> **Exercise requirements**: Only lines holding the word "developer" should be copied from the material.

> **Recorded information**:
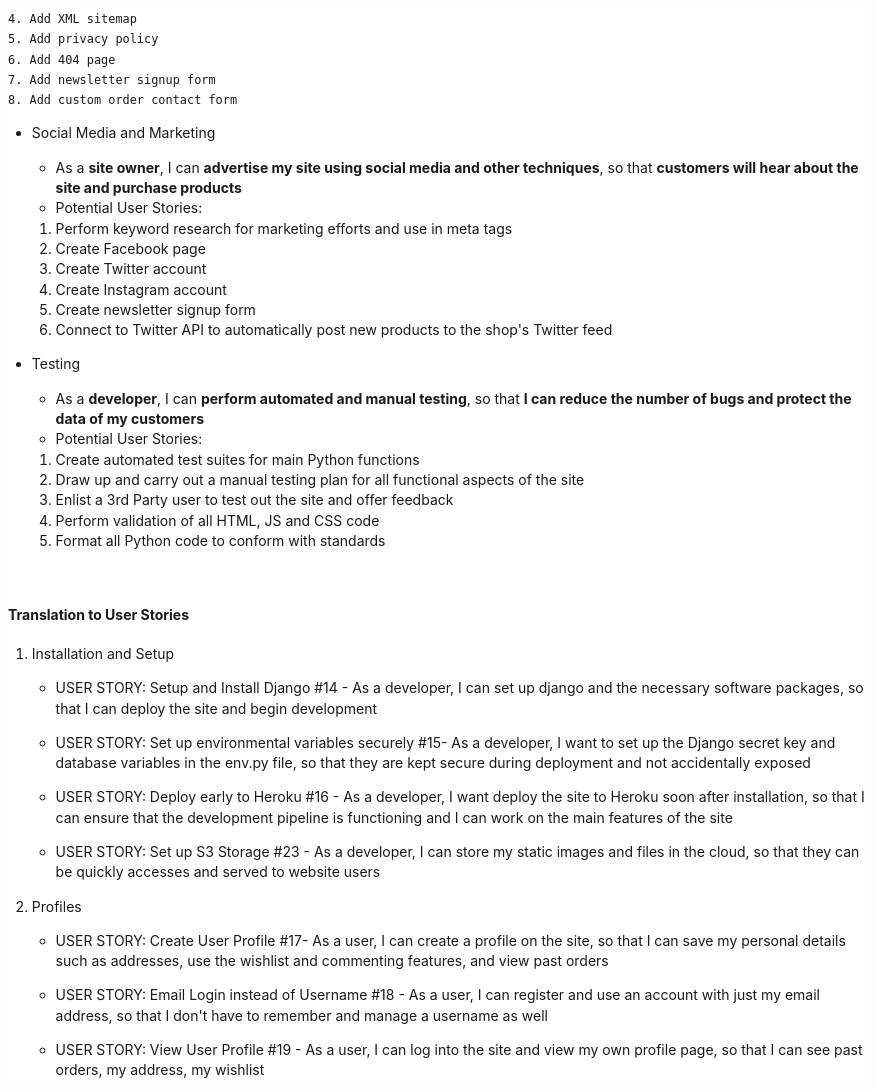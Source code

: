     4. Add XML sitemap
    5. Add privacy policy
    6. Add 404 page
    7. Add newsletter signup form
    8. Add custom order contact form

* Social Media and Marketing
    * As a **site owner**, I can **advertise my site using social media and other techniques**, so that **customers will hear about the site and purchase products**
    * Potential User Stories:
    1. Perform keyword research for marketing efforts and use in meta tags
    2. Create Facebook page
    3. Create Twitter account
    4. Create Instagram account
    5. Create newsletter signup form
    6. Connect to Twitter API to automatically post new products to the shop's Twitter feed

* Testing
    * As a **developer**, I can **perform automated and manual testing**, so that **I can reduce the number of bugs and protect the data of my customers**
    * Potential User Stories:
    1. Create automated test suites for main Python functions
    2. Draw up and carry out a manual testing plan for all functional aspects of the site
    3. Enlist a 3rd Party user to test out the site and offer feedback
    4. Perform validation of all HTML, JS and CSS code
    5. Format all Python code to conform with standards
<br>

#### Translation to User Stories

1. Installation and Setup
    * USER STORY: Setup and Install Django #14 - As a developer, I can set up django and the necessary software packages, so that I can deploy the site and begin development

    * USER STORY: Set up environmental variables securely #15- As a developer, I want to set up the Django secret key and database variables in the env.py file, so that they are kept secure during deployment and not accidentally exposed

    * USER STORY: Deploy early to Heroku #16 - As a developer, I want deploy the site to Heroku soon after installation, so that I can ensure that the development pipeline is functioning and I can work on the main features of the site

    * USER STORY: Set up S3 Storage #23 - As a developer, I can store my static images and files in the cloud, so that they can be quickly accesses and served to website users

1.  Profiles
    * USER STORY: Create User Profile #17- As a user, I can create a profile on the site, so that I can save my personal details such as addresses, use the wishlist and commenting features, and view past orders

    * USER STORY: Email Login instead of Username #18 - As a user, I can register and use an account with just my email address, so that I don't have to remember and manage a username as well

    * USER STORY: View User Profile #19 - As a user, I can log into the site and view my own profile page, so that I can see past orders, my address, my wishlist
...
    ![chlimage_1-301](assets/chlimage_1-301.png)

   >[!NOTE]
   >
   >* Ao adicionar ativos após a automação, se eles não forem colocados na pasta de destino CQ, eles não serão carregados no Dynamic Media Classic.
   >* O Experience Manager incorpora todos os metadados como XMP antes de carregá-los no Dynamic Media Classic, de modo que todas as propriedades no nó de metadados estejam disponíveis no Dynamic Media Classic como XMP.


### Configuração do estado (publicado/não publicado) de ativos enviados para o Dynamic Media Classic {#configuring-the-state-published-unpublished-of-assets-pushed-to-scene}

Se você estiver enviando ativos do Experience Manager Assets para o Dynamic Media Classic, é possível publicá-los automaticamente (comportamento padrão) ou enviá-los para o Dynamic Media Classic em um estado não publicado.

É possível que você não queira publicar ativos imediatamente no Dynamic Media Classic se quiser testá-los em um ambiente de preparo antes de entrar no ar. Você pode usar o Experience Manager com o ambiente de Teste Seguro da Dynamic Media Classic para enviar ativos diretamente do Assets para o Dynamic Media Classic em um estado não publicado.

> **Finished task**:
    * As a **developer**, I can **perform automated and manual testing**, so that **I can reduce the number of bugs and protect the data of my customers**
    * USER STORY: Setup and Install Django #14 - As a developer, I can set up django and the necessary software packages, so that I can deploy the site and begin development
    * USER STORY: Set up environmental variables securely #15- As a developer, I want to set up the Django secret key and database variables in the env.py file, so that they are kept secure during deployment and not accidentally exposed
    * USER STORY: Deploy early to Heroku #16 - As a developer, I want deploy the site to Heroku soon after installation, so that I can ensure that the development pipeline is functioning and I can work on the main features of the site
    * USER STORY: Set up S3 Storage #23 - As a developer, I can store my static images and files in the cloud, so that they can be quickly accesses and served to website users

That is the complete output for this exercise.